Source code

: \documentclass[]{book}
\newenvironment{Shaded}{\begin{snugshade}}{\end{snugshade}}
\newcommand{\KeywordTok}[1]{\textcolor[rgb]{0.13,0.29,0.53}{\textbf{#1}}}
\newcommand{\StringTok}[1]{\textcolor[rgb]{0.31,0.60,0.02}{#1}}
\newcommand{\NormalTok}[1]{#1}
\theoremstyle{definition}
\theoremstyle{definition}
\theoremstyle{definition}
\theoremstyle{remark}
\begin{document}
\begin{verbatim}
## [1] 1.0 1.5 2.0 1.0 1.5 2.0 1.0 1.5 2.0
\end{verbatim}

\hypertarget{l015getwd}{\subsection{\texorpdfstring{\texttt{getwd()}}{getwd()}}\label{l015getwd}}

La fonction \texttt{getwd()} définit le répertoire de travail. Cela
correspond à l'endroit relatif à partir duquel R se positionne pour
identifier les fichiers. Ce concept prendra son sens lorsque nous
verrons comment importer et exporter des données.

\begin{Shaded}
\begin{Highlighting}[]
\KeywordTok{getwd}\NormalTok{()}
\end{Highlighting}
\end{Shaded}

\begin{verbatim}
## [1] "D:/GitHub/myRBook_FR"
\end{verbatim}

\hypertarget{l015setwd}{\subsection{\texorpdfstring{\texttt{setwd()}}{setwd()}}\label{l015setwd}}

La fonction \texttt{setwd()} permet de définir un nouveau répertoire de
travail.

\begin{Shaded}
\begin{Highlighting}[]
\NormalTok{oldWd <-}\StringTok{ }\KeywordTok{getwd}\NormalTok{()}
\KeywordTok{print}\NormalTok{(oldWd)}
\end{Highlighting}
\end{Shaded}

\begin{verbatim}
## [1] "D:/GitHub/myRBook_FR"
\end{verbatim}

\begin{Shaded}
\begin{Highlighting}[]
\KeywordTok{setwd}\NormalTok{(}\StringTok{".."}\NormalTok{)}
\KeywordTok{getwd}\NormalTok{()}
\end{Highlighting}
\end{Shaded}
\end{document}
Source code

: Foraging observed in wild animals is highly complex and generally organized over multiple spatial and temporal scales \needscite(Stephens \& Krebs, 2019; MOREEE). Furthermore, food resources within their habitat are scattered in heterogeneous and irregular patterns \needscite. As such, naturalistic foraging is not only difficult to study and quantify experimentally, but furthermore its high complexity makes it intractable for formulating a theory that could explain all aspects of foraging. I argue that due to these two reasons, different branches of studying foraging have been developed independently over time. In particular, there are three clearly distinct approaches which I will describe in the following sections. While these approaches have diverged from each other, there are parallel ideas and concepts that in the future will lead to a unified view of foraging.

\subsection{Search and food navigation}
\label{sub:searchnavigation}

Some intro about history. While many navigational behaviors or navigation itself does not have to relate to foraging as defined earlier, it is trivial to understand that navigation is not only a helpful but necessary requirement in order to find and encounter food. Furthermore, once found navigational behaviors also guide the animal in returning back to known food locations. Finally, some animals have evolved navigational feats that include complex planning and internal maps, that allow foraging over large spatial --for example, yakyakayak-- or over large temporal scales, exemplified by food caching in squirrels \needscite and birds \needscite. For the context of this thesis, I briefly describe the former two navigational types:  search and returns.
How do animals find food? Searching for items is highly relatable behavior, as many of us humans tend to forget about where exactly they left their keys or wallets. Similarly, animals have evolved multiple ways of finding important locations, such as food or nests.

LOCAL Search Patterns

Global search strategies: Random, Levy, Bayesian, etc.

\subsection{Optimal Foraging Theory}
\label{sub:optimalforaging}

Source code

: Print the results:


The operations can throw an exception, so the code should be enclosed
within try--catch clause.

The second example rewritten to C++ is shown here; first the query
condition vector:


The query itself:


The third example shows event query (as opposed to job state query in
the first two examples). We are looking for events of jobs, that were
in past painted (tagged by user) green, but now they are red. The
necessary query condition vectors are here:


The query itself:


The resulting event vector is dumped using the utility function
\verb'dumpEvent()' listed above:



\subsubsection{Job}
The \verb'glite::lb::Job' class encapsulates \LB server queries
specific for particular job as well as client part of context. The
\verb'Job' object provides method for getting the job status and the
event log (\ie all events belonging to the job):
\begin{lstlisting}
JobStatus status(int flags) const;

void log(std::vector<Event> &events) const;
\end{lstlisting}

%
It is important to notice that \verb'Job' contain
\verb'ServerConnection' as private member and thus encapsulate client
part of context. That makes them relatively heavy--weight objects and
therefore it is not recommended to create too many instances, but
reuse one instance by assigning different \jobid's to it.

——————

Transcribe the entries above, every line exactly as it reads.

RESPONSE AREA -
Source code

: \documentclass[]{book}
\newenvironment{Shaded}{\begin{snugshade}}{\end{snugshade}}
\newcommand{\KeywordTok}[1]{\textcolor[rgb]{0.13,0.29,0.53}{\textbf{#1}}}
\newcommand{\StringTok}[1]{\textcolor[rgb]{0.31,0.60,0.02}{#1}}
\newcommand{\NormalTok}[1]{#1}
\theoremstyle{definition}
\theoremstyle{definition}
\theoremstyle{definition}
\theoremstyle{remark}
\begin{document}
\begin{verbatim}
## [1] 1.0 1.5 2.0 1.0 1.5 2.0 1.0 1.5 2.0
\end{verbatim}

\hypertarget{l015getwd}{\subsection{\texorpdfstring{\texttt{getwd()}}{getwd()}}\label{l015getwd}}

La fonction \texttt{getwd()} définit le répertoire de travail. Cela
correspond à l'endroit relatif à partir duquel R se positionne pour
identifier les fichiers. Ce concept prendra son sens lorsque nous
verrons comment importer et exporter des données.

\begin{Shaded}
\begin{Highlighting}[]
\KeywordTok{getwd}\NormalTok{()}
\end{Highlighting}
\end{Shaded}

\begin{verbatim}
## [1] "D:/GitHub/myRBook_FR"
\end{verbatim}

\hypertarget{l015setwd}{\subsection{\texorpdfstring{\texttt{setwd()}}{setwd()}}\label{l015setwd}}

La fonction \texttt{setwd()} permet de définir un nouveau répertoire de
travail.

\begin{Shaded}
\begin{Highlighting}[]
\NormalTok{oldWd <-}\StringTok{ }\KeywordTok{getwd}\NormalTok{()}
\KeywordTok{print}\NormalTok{(oldWd)}
\end{Highlighting}
\end{Shaded}

\begin{verbatim}
## [1] "D:/GitHub/myRBook_FR"
\end{verbatim}

\begin{Shaded}
\begin{Highlighting}[]
\KeywordTok{setwd}\NormalTok{(}\StringTok{".."}\NormalTok{)}
\KeywordTok{getwd}\NormalTok{()}
\end{Highlighting}
\end{Shaded}
\end{document}
Source code

: Foraging observed in wild animals is highly complex and generally organized over multiple spatial and temporal scales \needscite(Stephens \& Krebs, 2019; MOREEE). Furthermore, food resources within their habitat are scattered in heterogeneous and irregular patterns \needscite. As such, naturalistic foraging is not only difficult to study and quantify experimentally, but furthermore its high complexity makes it intractable for formulating a theory that could explain all aspects of foraging. I argue that due to these two reasons, different branches of studying foraging have been developed independently over time. In particular, there are three clearly distinct approaches which I will describe in the following sections. While these approaches have diverged from each other, there are parallel ideas and concepts that in the future will lead to a unified view of foraging.

\subsection{Search and food navigation}
\label{sub:searchnavigation}

Some intro about history. While many navigational behaviors or navigation itself does not have to relate to foraging as defined earlier, it is trivial to understand that navigation is not only a helpful but necessary requirement in order to find and encounter food. Furthermore, once found navigational behaviors also guide the animal in returning back to known food locations. Finally, some animals have evolved navigational feats that include complex planning and internal maps, that allow foraging over large spatial --for example, yakyakayak-- or over large temporal scales, exemplified by food caching in squirrels \needscite and birds \needscite. For the context of this thesis, I briefly describe the former two navigational types:  search and returns.
How do animals find food? Searching for items is highly relatable behavior, as many of us humans tend to forget about where exactly they left their keys or wallets. Similarly, animals have evolved multiple ways of finding important locations, such as food or nests.

LOCAL Search Patterns

Global search strategies: Random, Levy, Bayesian, etc.

\subsection{Optimal Foraging Theory}
\label{sub:optimalforaging}

Source code

: Print the results:


The operations can throw an exception, so the code should be enclosed
within try--catch clause.

The second example rewritten to C++ is shown here; first the query
condition vector:


The query itself:


The third example shows event query (as opposed to job state query in
the first two examples). We are looking for events of jobs, that were
in past painted (tagged by user) green, but now they are red. The
necessary query condition vectors are here:


The query itself:


The resulting event vector is dumped using the utility function
\verb'dumpEvent()' listed above:



\subsubsection{Job}
The \verb'glite::lb::Job' class encapsulates \LB server queries
specific for particular job as well as client part of context. The
\verb'Job' object provides method for getting the job status and the
event log (\ie all events belonging to the job):
\begin{lstlisting}
JobStatus status(int flags) const;

void log(std::vector<Event> &events) const;
\end{lstlisting}

%
It is important to notice that \verb'Job' contain
\verb'ServerConnection' as private member and thus encapsulate client
part of context. That makes them relatively heavy--weight objects and
therefore it is not recommended to create too many instances, but
reuse one instance by assigning different \jobid's to it.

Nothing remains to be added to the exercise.